The pandemic hit the economy at a time of rising core inflation and record-high CPI. Inflation soared in Q1, driven by high food prices, still strong economic activity, a robust labour market, and rising controlled prices.

Nonetheless, faced with the prospect of sharply falling domestic demand and a broad demand gap, monetary policy had to be quickly relaxed. The National Bank of Poland (NBP) cut the interest rates three times (by 1.4 pps in aggregate to 0.1%) and reduced the mandatory reserve rate (from 3.5% to 0.5%). NBP also started to purchase Treasuries and securities guaranteed by the government in structural operations in order to bolster market liquidity and ensure that low rates transmit across the economy. Currency interventions geared at PLN depreciation started in December, also aiming to improve interest rate transmission in the economy.

Meanwhile, CPI started to dwindle. The drop in inflation was mainly driven by sharply falling prices of energy commodities and low food prices. Core inflation continued to rise throughout the pandemic on the back of inertia in the service sector that originated during the previous market cycle combined with new epidemic-related fees which many companies imposed as a cost line improving client safety. However, the uptrend in core inflation reverted late in the year. In our opinion, core inflation will continue falling for many months to come in line with typical macroeconomic relations.

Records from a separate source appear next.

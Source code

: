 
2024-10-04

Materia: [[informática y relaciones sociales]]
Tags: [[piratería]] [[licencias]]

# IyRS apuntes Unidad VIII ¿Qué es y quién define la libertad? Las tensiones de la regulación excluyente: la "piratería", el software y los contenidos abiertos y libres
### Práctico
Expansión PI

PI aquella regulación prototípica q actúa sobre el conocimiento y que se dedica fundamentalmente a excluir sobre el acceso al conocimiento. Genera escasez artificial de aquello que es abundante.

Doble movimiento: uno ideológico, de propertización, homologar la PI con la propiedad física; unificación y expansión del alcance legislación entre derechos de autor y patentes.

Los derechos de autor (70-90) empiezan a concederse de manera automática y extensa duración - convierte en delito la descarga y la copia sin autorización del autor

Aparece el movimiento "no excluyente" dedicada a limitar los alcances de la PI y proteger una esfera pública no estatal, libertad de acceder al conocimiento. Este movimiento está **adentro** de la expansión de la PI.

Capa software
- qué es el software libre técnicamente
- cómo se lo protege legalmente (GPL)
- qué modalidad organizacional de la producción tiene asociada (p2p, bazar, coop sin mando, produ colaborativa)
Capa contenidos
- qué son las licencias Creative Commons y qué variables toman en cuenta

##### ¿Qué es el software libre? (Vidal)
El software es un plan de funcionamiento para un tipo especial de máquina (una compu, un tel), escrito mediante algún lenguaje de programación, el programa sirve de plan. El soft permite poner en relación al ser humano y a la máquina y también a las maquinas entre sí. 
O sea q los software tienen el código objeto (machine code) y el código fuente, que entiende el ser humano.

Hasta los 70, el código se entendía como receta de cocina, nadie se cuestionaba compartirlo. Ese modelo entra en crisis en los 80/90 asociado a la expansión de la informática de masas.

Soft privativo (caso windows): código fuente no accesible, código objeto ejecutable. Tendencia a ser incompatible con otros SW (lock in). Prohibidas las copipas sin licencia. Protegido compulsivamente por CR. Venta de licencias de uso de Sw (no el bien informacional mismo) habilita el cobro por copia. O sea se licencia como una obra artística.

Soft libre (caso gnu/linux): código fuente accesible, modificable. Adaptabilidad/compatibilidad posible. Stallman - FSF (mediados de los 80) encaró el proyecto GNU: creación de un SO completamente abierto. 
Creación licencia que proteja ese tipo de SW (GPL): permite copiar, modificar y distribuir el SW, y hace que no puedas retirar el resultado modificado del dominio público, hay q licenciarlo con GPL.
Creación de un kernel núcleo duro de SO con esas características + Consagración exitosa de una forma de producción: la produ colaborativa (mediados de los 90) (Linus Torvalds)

As the pandemic hit the economy, the Polish zloty depreciated with EURPLN rising to around 4.60. However, the Polish currency was under moderate appreciation pressure later in the year. The Monetary Policy Council (RPP) warned that “the growth rate could be curbed in the absence of a stronger and more lasting PLN alignment with the global shock caused by the pandemic and NBP’s relaxed monetary policy.” In December, NBP opted for interventions in order to weaken PLN. In January, RPP stressed that “NBP could also resort to currency market interventions in order to boost the economic impact of the relaxed monetary policy.” After the interventions, EURPLN stabilised above 4.50. Many RPP members have stated that 4.40-4.50 is the rate “optimal” for the economy.

Polish Treasury bond yields were in a downtrend throughout 2020. They rose temporarily when the pandemic broke out but subsequent developments gave rise to a year-long downtrend as interest rates were cut close to nil while other central banks pursued a very relaxed monetary policy combined with aggressive asset purchase programmes. The trend was expedited by NBP’s structural operations. The Polish central bank purchased more than PLN 100 billion bonds in 2020 and absorbed in large part the supply of PFR and BGK bonds. Other key factors included high liquidity in the banking industry as well as bond purchases by commercial banks.

Banking sector

Although corporate deposits tend to be procyclical in line with GDP trends, it is not what happened in 2020. Unprecedented fiscal policy measures (government support schemes and additional support from PFR) boosted deposit volumes. In certain months, net of the FX effect, deposits would rise by nearly 30% year on year. Support for liquidity and debt (preferential loans, subsidies) helped companies to remain relatively resilient and put the economy on track to recovery after the lockdown was lifted. At the time of this writing, additional corporate subsidy schemes are being offered to companies affected by the lockdown during the second wave of the contagion. Lending evolved as it would during a recession: it shrank.

Household deposit volumes also rose sharply. On the one hand, consumers curbed their spending. On the other hand, the growth rate of the total salary pool remained positive, pumping cash into households’ accounts. In addition, support schemes were offered to households (support for the unemployed). Interestingly, the pandemic brought a massive increase in appetite for cash. Cash in the economy increased by PLN 81 billion, i.e. 37% year on year in 2020. The strong increase in cash most likely reflects changing preferences of some households which are turning away from deposits as offered interest rates are hardly ever positive after NBP cut its reference rate to 0.1%. As for lending, demand of households dropped as did demand for corporate loans. Mortgage loans suffered much less than consumer credit.